Can I see a picture of these other pouches, aswell as the SMG pouches for the 82 pat. webbing.


----------



## BITTER PPLCI CPL (8 Aug 2005)

Just don't sell all of the cadpat gear to the airsoft player's first, let the real soldier's get a grab first.


----------



## MPSHIELD (12 Aug 2005)

http://www.davesarmysurplus.com is up and running! yey!


----------



## westie47 (15 Aug 2005)

I got my Cadpat Wasatch already, one of 2 in Canada, and it is awesome! If you want Cadpat gear, Dave's is the place.


----------



## Donut (15 Aug 2005)

Still not working.

 :'(


----------



## davessurplus (16 Aug 2005)

We are up..... but it is still being filled!
try refreshing if it is not loading for you!
Sincerely
Martin K
Dave's Surplus
www.davesarmysurplus.com


----------



## PhilB (16 Aug 2005)

Just wanted to say that I would highly recomend dealing with Dave's. EXCELLANT customer service, very friendly and helpful.
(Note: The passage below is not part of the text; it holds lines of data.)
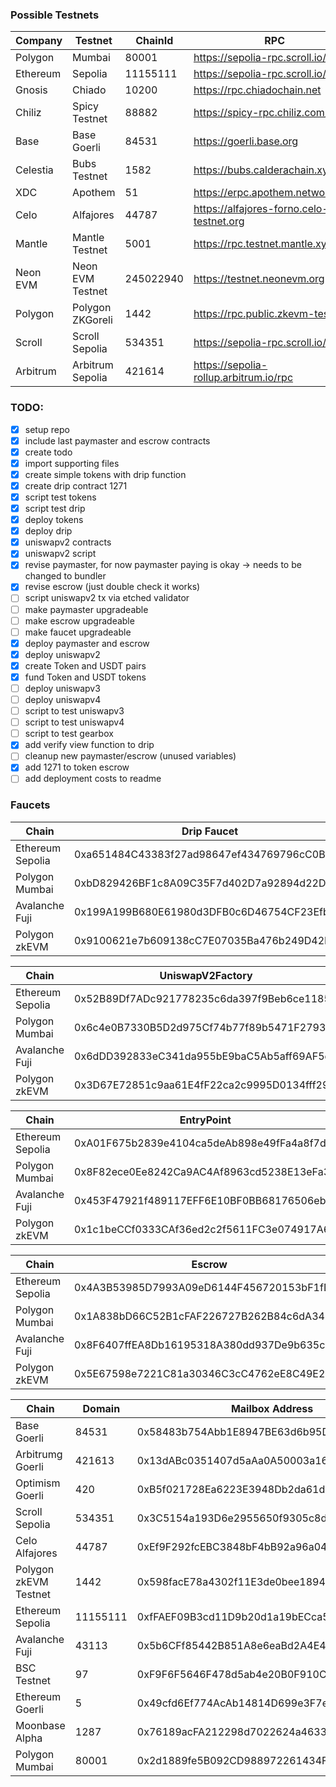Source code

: ### Possible Testnets

| Company   | Testnet            | ChainId   | RPC                                      | Explorer                                  | Currency | Faucet |
|-----------|--------------------|-----------|------------------------------------------|-------------------------------------------|----------|--------|
| Polygon   | Mumbai             | 80001     | https://sepolia-rpc.scroll.io/           | https://rpc.ankr.com/polygon_mumbai       | MATIC    |        |
| Ethereum  | Sepolia            | 11155111  | https://sepolia-rpc.scroll.io/           | https://rpc.ankr.com/eth_sepolia          | ETH      |        |
| Gnosis    | Chiado             | 10200     | https://rpc.chiadochain.net              | https://blockscout.com/gnosis/chiado      | XDAI     |        |
| Chiliz    | Spicy Testnet      | 88882     | https://spicy-rpc.chiliz.com/            | http://spicy-explorer.chiliz.com/         | CHZ      |        |
| Base      | Base Goerli        | 84531     | https://goerli.base.org                  |                                           | ETH      |        |
| Celestia  | Bubs Testnet       | 1582      | https://bubs.calderachain.xyz/http       |                                           | GETH     |        |
| XDC       | Apothem            | 51        | https://erpc.apothem.network             |                                           | TXDC     |        |
| Celo      | Alfajores          | 44787     | https://alfajores-forno.celo-testnet.org | https://explorer.celo.org/alfajores       | A-CELO   |        |
| Mantle    | Mantle Testnet     | 5001      | https://rpc.testnet.mantle.xyz           | https://explorer.testnet.mantle.xyz/      | MNT      |        |
| Neon EVM  | Neon EVM Testnet   | 245022940 | https://testnet.neonevm.org              | https://devnet.explorer.neon-labs.org     | NEON     |        |
| Polygon   | Polygon ZKGoreli   | 1442      | https://rpc.public.zkevm-test.net        | https://testnet-zkevm.polygonscan.com     | MATIC    |        |
| Scroll    | Scroll Sepolia     | 534351    | https://sepolia-rpc.scroll.io/           | https://sepolia-blockscout.scroll.io/     | ETH      |        |
| Arbitrum  | Arbitrum Sepolia   | 421614    | https://sepolia-rollup.arbitrum.io/rpc   | https://sepolia.arbiscan.io               | ETH      |        |

### TODO:

- [x] setup repo
- [x] include last paymaster and escrow contracts
- [x] create todo
- [x] import supporting files
- [x] create simple tokens with drip function
- [x] create drip contract 1271 
- [x] script test tokens
- [x] script test drip
- [x] deploy tokens
- [x] deploy drip
- [x] uniswapv2 contracts
- [x] uniswapv2 script
- [x] revise paymaster, for now paymaster paying is okay -> needs to be changed to bundler
- [x] revise escrow (just double check it works)
- [ ] script uniswapv2 tx via etched validator
- [ ] make paymaster upgradeable
- [ ] make escrow upgradeable
- [ ] make faucet upgradeable
- [x] deploy paymaster and escrow
- [x] deploy uniswapv2
- [x] create Token and USDT pairs
- [x] fund Token and USDT tokens
- [ ] deploy uniswapv3
- [ ] deploy uniswapv4
- [ ] script to test uniswapv3
- [ ] script to test uniswapv4
- [ ] script to test gearbox
- [x] add verify view function to drip
- [ ] cleanup new paymaster/escrow (unused variables)
- [x] add 1271 to token escrow
- [ ] add deployment costs to readme

### Faucets

| Chain            | Drip Faucet                                | USDT                                       | Token                                      |
|------------------|--------------------------------------------|--------------------------------------------|--------------------------------------------|
| Ethereum Sepolia | 0xa651484C43383f27ad98647ef434769796cC0Bc6 | 0x1448a1620170b28c561c41A7FAe5BEea71EFc7B9 | 0x50aB7C2597422ecc7083536dE93c5459E315CaC2 |
| Polygon Mumbai   | 0xbD829426BF1c8A09C35F7d402D7a92894d22DC2F | 0xEF4Ca181511EF094cb6e14439cf33868aed1875B | 0xaCB3bc70A807fa1F5f36c80C7C2c0402d9341D5B |
| Avalanche Fuji   | 0x199A199B680E61980d3DFB0c6D46754CF23Efb6f | 0x2FC38Afad493dB7a3049f0B8CB1a7d538C67f286 | 0x416e604EB518F126898a2f25e55A9Dd2E373B9C4 |
| Polygon zkEVM    | 0x9100621e7b609138cC7E07035Ba476b249D42EA3 | 0x6dDD392833eC341da955bE9baC5Ab5aff69AF5d6 | 0x6A4e8C62544A707ea22fd9BdC8B40492a7f0e2aE |


| Chain            | UniswapV2Factory                           | UniswapV2Router                            | WETH9                                      |
|------------------|--------------------------------------------|--------------------------------------------|--------------------------------------------|
| Ethereum Sepolia | 0x52B89Df7ADc921778235c6da397f9Beb6ce1185D | 0xF2a0e4e62f4aA5D041391f8fF345E9157BaB1a8D | 0x09d26696836b7106C1283761c54A11bCeb63FB61 |
| Polygon Mumbai   | 0x6c4e0B7330B5D2d975Cf74b77f89b5471F2793Be | 0xB50773a800B868dBD0EFE6Dac901c63BEa406AFE | 0x24A6F9C58EC4c3e8C009Ae7E4E07B17Df019a47a |
| Avalanche Fuji   | 0x6dDD392833eC341da955bE9baC5Ab5aff69AF5d6 | 0x6A4e8C62544A707ea22fd9BdC8B40492a7f0e2aE | 0x9100621e7b609138cC7E07035Ba476b249D42EA3 |
| Polygon zkEVM    | 0x3D67E72851c9aa61E4fF22ca2c9995D0134fff29 | 0x9394142Baf05e400BAA14254098Bb334b80CCBDA | 0x8F6407ffEA8Db16195318A380dd937De9b635cCF |


| Chain            | EntryPoint                                 | SimpleAccountFactory                       | Singleton                                  |
|------------------|--------------------------------------------|--------------------------------------------|--------------------------------------------|
| Ethereum Sepolia | 0xA01F675b2839e4104ca5deAb898e49fFa4a8f7d3 | 0x8d123E05cc7d2Eb0d411Ef727160E726F73Da3D2 | 0x321F7bD506D273C9b37E1535aF2BE1787d2cdCE1 |
| Polygon Mumbai   | 0x8F82ece0Ee8242Ca9AC4Af8963cd5238E13eFa37 | 0xe7BA114ca47Fb69C253001554966A0a7B24bd4f0 | 0x01A6EfaaceC3CCF42d5D3496f55DC06C91A910ff |
| Avalanche Fuji   | 0x453F47921f489117EFF6E10BF0BB68176506ebfe | 0x09F556A6E41268E57b2dFD6a47d611D9Ad6bD0E2 | 0x529544B675825c930C6Ee2DffE4C8602A8c4Cf9c |
| Polygon zkEVM    | 0x1c1beCCf0333CAf36ed2c2f5611FC3e074917A60 | 0xc0a145D0b7e6B5b183C11470eD9e2f7c9C6699da |  |


| Chain            | Escrow                                     | Paymaster                                  |
|------------------|--------------------------------------------|--------------------------------------------|
| Ethereum Sepolia | 0x4A3B53985D7993A09eD6144F456720153bF1fD40 | 0x7d4a0b3170BEa5B22A2A142DE0A67a3d92d0EB7D |
| Polygon Mumbai   | 0x1A838bD66C52B1cFAF226727B262B84c6dA34011 | 0x977475D91CAD19f0980fE58bA7EC27E20fE8f451 |
| Avalanche Fuji   | 0x8F6407ffEA8Db16195318A380dd937De9b635cCF | 0xc19bB1790DfA227827815048E6BE8Fb7Fe0A30FC |
| Polygon zkEVM    | 0x5E67598e7221C81a30346C3cC4762eE8C49E2cD1 | 0xd097C581f2249eDB705CF5B3b0E55b8A4aa7fcA1 |


| Chain                    | Domain   | Mailbox Address                            | IGS Address                                | Storage Gas Address                        | Merkle Tree Address                        |
|--------------------------|----------|--------------------------------------------|--------------------------------------------|--------------------------------------------|--------------------------------------------|
| Base Goerli              | 84531    | 0x58483b754Abb1E8947BE63d6b95DF75b8249543A | 0x28B02B97a850872C4D33C3E024fab6499ad96564 | 0x267B6B6eAf6790faE5D5E9070F28a9cE64CbF279 | 0x5821f3B6eE05F3dC62b43B74AB1C8F8E6904b1C8 |
| Arbitrumg Goerli         | 421613   | 0x13dABc0351407d5aAa0A50003a166A73b4febfDc | 0x76189acFA212298d7022624a4633411eE0d2f26F | 0xFc8229ADB46D96056A6e451Fb3c55d60FFeD056f | 0xf0A38e1eEA49dAc7968F470c3aA0BDE2565A5d80 |
| Optimism Goerli          | 420      | 0xB5f021728Ea6223E3948Db2da61d612307945eA2 | 0x02A7661273528EfF3d78CBE7CbD1a717b28B89fC | 0x4927C33299091033D935C15DE6b6073164e99BE0 | 0xFEe074B31B5B259eB3109737bE13D39B853b47b9 |
| Scroll Sepolia           | 534351   | 0x3C5154a193D6e2955650f9305c8d80c18C814A68 | 0x86fb9F1c124fB20ff130C41a79a432F770f67AFD | 0x6b1bb4ce664Bb4164AEB4d3D2E7DE7450DD8084C | 0x863E8c26621c52ACa1849C53500606e73BA272F0 |
| Celo Alfajores           | 44787    | 0xEf9F292fcEBC3848bF4bB92a96a04F9ECBb78E59 | 0x44769b0f4a6f01339e131a691cc2eebbb519d297 | 0x8356113754C7aCa297Db3089b89F87CC125499fb | 0x221FA9CBaFcd6c1C3d206571Cf4427703e023FFa |
| Polygon zkEVM Testnet    | 1442     | 0x598facE78a4302f11E3de0bee1894Da0b2Cb71F8 | 0xAD34A66Bf6dB18E858F6B686557075568c6E031C | 0x3707bc8C7342aA6f693bCe1Bd7671Fca146F7F0A | 0x68311418D79fE8d96599384ED767d225635d88a8 |
| Ethereum Sepolia         | 11155111 | 0xfFAEF09B3cd11D9b20d1a19bECca54EEC2884766 | 0x6f2756380FD49228ae25Aa7F2817993cB74Ecc56 | 0x71775B071F77F1ce52Ece810ce084451a3045FFe | 0x4917a9746A7B6E0A57159cCb7F5a6744247f2d0d |
| Avalanche Fuji           | 43113    | 0x5b6CFf85442B851A8e6eaBd2A4E4507B5135B3B0 | 0x6895d3916B94b386fAA6ec9276756e16dAe7480E | 0x9305dE34306886d615B096Bdf23b94a978f6a6c0 | 0x9ff6ac3dAf63103620BBf76136eA1AFf43c2F612 |
| BSC Testnet              | 97       | 0xF9F6F5646F478d5ab4e20B0F910C92F1CCC9Cc6D | 0x0dD20e410bdB95404f71c5a4e7Fa67B892A5f949 | 0x124EBCBC018A5D4Efe639f02ED86f95cdC3f6498 | 0xc6cbF39A747f5E28d1bDc8D9dfDAb2960Abd5A8f |
| Ethereum Goerli          | 5        | 0x49cfd6Ef774AcAb14814D699e3F7eE36Fdfba932 | 0x0cD26594ea6c6526927C0F5225AC09F6288e7140 | 0xeC34c715ee6d050b2172E8aF650Db779561266C1 | 0x28c294C61D3dE053462d2Cfa5d5f8c8D70605A59 |
| Moonbase Alpha           | 1287     | 0x76189acFA212298d7022624a4633411eE0d2f26F | 0x07543860AE9E72aBcF2Bae9827b23621A64Fa416 | 0x62fA20dE68Dbe425f0bc474b12235a4F8449E608 | 0x155B1CD2f7Cbc58d403B9BE341FaB6CD77425175 |
| Polygon Mumbai           | 80001    | 0x2d1889fe5B092CD988972261434F7E5f26041115 | 0x99303EFF09332cDd93E8BC8b2F07b2416e4501e5 | 0xBEd8Fd6d5c6cBd878479C25f4725C7c842a43821 | 0x9AF85731EDd41E2E50F81Ef8a0A69D2fB836EDf9 |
I just got off the phone with Martin, ordering my new chest rig. My order will be sent off within half an hour and will be in my hands in a few days. Again very good people to deal with.


----------



## Kal (16 Aug 2005)

PhilB 
    We will be expecting a complete review of the rig from you........


----------



## Krazy-P (16 Aug 2005)

what rig did you order phil?


----------



## MJP (26 Aug 2005)

Dragging up an old thread to add my own endorsement of Dave's Surplus.  I ordered some stuff for my TT MAV and once everything was finalize it was in my hands in 2 days.  Excellent communication throughout and a fairly easy website (lacking a few buttons and pictures) to order from.  This is a great option for any guys that want to get stuff but don't want to be hassled by currency conversion, long wait times for mail and customs fees by ordering from the states.


----------



## PhilB (26 Aug 2005)

I ended up buying a Cadpat Esstac bush boar. Mounted on it I have 2x dropzone bren gun pouches, 1x esstac wedge, 2x esstac pistol mag pouches, 1x CP Gear Admin pouch. All pouches are in Cadpat. No review as I havent really used it much. It will come though


----------



## mudgunner49 (29 Aug 2005)

PhilB said:
			
		

> I ended up buying a Cadpat Esstac bush boar. Mounted on it I have 2x dropzone bren gun pouches, 1x esstac wedge, 2x esstac pistol mag pouches, 1x CP Gear Admin pouch. All pouches are in Cadpat. No review as I havent really used it much. It will come though



At least put up a damn picture...


----------



## Cdt. Lindstrom (22 Sep 2005)

if you want to contact  them just look in the phone book :


----------



## D-n-A (22 Sep 2005)

Cdt. Lindstrom said:
			
		

> if you want to contact   them just look in the phone book :



That only works if you live in the Lower Mainland/BC.


----------



## qjdb (22 Sep 2005)

Or have access to the internet  

http://business.superpages.ca/listings.jsp?SRC=mytelus&STYPE=S&PG=L&C=&N=daves+surplus&T=new+westminster&S=BC&R=N&search=Find+It

Quentin


----------



## Donut (11 Jun 2006)

Is it just my link, or is the site down?

DF


----------



## Kal (11 Jun 2006)

ParaMedTech said:
			
		

> Is it just my link, or is the site down?
> 
> DF



Worked for me.  Here's the contact info, though.

Dave's Surplus Limited 
(604) 524-5867 
(604) 524-5852 (fax)


----------



## Donut (11 Jun 2006)

Odd, I still get My.uniserve when I try Dave's.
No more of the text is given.